Dataset entries —
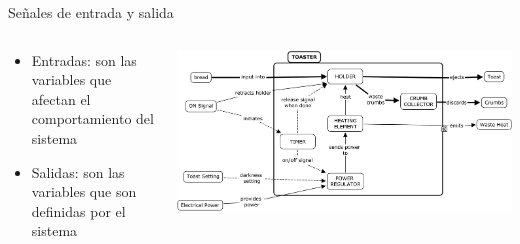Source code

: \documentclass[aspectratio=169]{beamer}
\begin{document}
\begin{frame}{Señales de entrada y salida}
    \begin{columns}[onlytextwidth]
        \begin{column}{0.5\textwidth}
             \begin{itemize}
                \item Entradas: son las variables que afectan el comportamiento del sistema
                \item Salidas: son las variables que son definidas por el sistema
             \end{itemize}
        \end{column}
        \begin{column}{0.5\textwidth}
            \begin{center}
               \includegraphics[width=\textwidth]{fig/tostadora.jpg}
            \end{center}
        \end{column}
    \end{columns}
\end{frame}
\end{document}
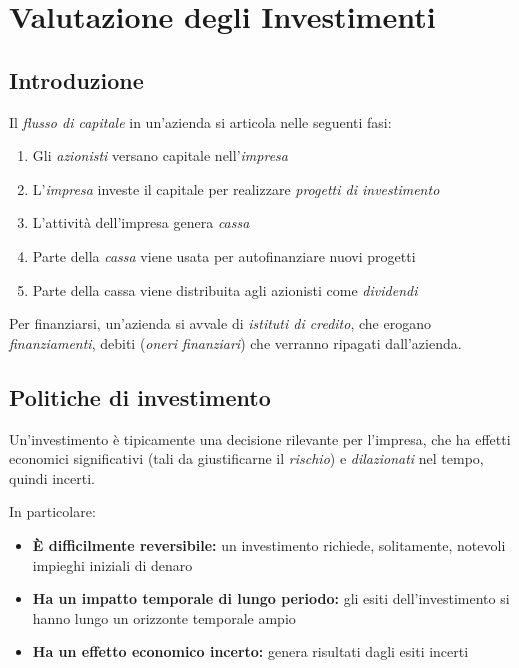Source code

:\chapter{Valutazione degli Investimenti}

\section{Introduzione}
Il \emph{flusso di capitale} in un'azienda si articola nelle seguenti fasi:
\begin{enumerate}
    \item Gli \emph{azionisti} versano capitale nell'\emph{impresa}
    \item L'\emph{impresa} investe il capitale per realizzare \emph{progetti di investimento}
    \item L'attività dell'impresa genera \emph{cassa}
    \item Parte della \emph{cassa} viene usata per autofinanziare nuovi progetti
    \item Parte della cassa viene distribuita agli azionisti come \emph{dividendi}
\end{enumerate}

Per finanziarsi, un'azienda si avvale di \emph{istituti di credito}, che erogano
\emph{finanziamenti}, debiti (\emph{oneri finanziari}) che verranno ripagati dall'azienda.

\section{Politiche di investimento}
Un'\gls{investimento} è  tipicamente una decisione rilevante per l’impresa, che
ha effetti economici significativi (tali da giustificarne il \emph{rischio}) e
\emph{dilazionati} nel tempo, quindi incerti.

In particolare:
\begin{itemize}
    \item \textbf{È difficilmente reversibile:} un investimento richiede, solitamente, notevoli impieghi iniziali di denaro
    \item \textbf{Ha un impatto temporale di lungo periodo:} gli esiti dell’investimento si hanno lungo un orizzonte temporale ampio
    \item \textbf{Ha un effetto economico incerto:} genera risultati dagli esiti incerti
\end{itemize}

Activity — When the entries above show the word "investimento" in a line, copy that line out.

Task output —
    \item L'\emph{impresa} investe il capitale per realizzare \emph{progetti di investimento}
\section{Politiche di investimento}
Un'\gls{investimento} è  tipicamente una decisione rilevante per l’impresa, che
    \item \textbf{È difficilmente reversibile:} un investimento richiede, solitamente, notevoli impieghi iniziali di denaro
    \item \textbf{Ha un impatto temporale di lungo periodo:} gli esiti dell’investimento si hanno lungo un orizzonte temporale ampio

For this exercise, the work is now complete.